== About this exercise ==
Leaving the pictures out, transcribe the records below exactly.
[Supplied material Boundary: Start]
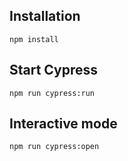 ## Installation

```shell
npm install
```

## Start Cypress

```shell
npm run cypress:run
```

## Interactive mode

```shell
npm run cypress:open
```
[Supplied material Boundary: End]
== Written response ==
 ## Installation

```shell
npm install
```

## Start Cypress

```shell
npm run cypress:run
```

## Interactive mode

```shell
npm run cypress:open
```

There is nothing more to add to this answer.